Hacker News new | ask | show | jobs
by bitcurious 1094 days ago
The average age of a car in the states is 12.5 years. Mandating the tech in cars means that only a small fraction of comparatively well off Americans will benefit from crash detection. Rolling it out in smartphones democratizes this safety feature to a great extent.

Plus, there are pedestrians, cyclists, motorcyclists, etc., who can crash.

2 comments

Do we have evidence that this feature is actually providing benefit? So much so that we as a society can't possibly wait 10 years for it to be ubiquitous in cars?

Was it common before to get in a serious accident but nobody calls 911?

If a call goes through when there was a legitimate accident, do the 911 operators even care, or do they assume all these automated calls are false positives?

I think it's likely that this feature does more harm than good by ddosing the 911 infrastructure.

Per the story, it didn't overwhelm them. It caused an increase, but they were able to field all calls. Such that you would need something other than this to show it caused actual harm.

You also don't have to search too hard to see that it has, in fact, been useful. First news search I found: https://9to5mac.com/2022/04/15/police-officer-apple-watch-fa... I see no reason to think there aren't others.

Personal anecdote, but a friend of mine fell asleep at the wheel and rolled her car on a quiet road. Her watch called 911 while she was unconscious. I can't say for certain how long it would've taken for someone else to report the crash.

My wife went out and bought a watch the next day.

I think conversations like this are difficult because in an indirect way, we're asking people to quantify the tradeoff of a human life vs mass human inconvenience. If the feature caused false-positives at a 1000:1 rate of real (unreported) accidents, would it be worth saving one life for 1000 wasted 911 calls? How about 10,000?

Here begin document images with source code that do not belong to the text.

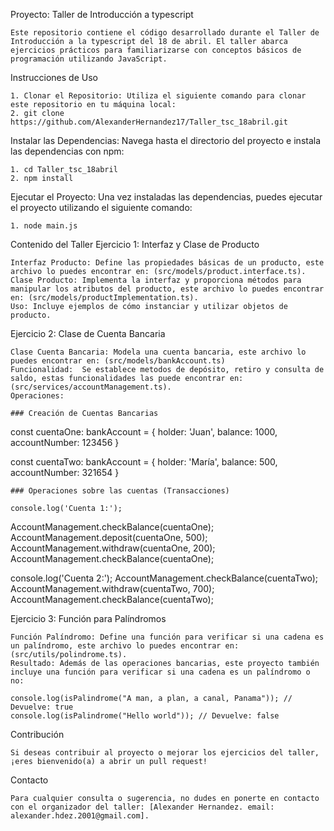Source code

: Proyecto: Taller de Introducción a typescript

    Este repositorio contiene el código desarrollado durante el Taller de Introducción a la typescript del 18 de abril. El taller abarca ejercicios prácticos para familiarizarse con conceptos básicos de programación utilizando JavaScript.

Instrucciones de Uso

    1. Clonar el Repositorio: Utiliza el siguiente comando para clonar este repositorio en tu máquina local:
    2. git clone https://github.com/AlexanderHernandez17/Taller_tsc_18abril.git

Instalar las Dependencias: Navega hasta el directorio del proyecto e instala las dependencias con npm:

    1. cd Taller_tsc_18abril
    2. npm install

Ejecutar el Proyecto: Una vez instaladas las dependencias, puedes ejecutar el proyecto utilizando el siguiente comando:

    1. node main.js

Contenido del Taller
Ejercicio 1: Interfaz y Clase de Producto

    Interfaz Producto: Define las propiedades básicas de un producto, este archivo lo puedes encontrar en: (src/models/product.interface.ts).
    Clase Producto: Implementa la interfaz y proporciona métodos para manipular los atributos del producto, este archivo lo puedes encontrar en: (src/models/productImplementation.ts).
    Uso: Incluye ejemplos de cómo instanciar y utilizar objetos de producto.

Ejercicio 2: Clase de Cuenta Bancaria

    Clase Cuenta Bancaria: Modela una cuenta bancaria, este archivo lo puedes encontrar en: (src/models/bankAccount.ts) 
    Funcionalidad:  Se establece metodos de depósito, retiro y consulta de saldo, estas funcionalidades las puede encontrar en: (src/services/accountManagement.ts).
    Operaciones: 

    ### Creación de Cuentas Bancarias

const cuentaOne: bankAccount = {
    holder: 'Juan', 
    balance: 1000,
    accountNumber: 123456
}

const cuentaTwo: bankAccount = {
    holder: 'María', 
    balance: 500,
    accountNumber: 321654
}
    
    ### Operaciones sobre las cuentas (Transacciones)

    console.log('Cuenta 1:');
AccountManagement.checkBalance(cuentaOne);
AccountManagement.deposit(cuentaOne, 500);
AccountManagement.withdraw(cuentaOne, 200);
AccountManagement.checkBalance(cuentaOne);

console.log('Cuenta 2:');
AccountManagement.checkBalance(cuentaTwo);
AccountManagement.withdraw(cuentaTwo, 700);
AccountManagement.checkBalance(cuentaTwo);

        

Ejercicio 3: Función para Palíndromos

    Función Palíndromo: Define una función para verificar si una cadena es un palíndromo, este archivo lo puedes encontrar en: (src/utils/polindrome.ts).
    Resultado: Además de las operaciones bancarias, este proyecto también incluye una función para verificar si una cadena es un palíndromo o no:

    console.log(isPalindrome("A man, a plan, a canal, Panama")); // Devuelve: true
    console.log(isPalindrome("Hello world")); // Devuelve: false


Contribución

    Si deseas contribuir al proyecto o mejorar los ejercicios del taller, ¡eres bienvenido(a) a abrir un pull request!

Contacto

    Para cualquier consulta o sugerencia, no dudes en ponerte en contacto con el organizador del taller: [Alexander Hernandez. email: alexander.hdez.2001@gmail.com].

I don't have a confident answer for this at all, I think it's almost entirely subjective. There are folks who would confidently say that ANY amount of mass inconvenience is worth saving one life. There are others that would confidently say the opposite. Much more thoughtful people than I have spent a long time debating the topic on LessWrong, it's a pretty rich area of discussion.

It goes beyond inconvenience, IMO.

First, there are the direct costs. If false auto-calls are clogging up 911 resources, then the taxpayers need to pay for more operators and infrastructure. This money could be used to "save lives" elsewhere.

Then there are second order effects such as lowering the signal/noise ratio of 911 calls. If operators get used to ignoring the automated calls, then the feature becomes a pure cost on society with little/no benefit.

Seatbelts were mandated some time ago. This was done even though most cars were old. Then, time passed. Now, all cars have seat belts.

Most crashes have at least one car involved.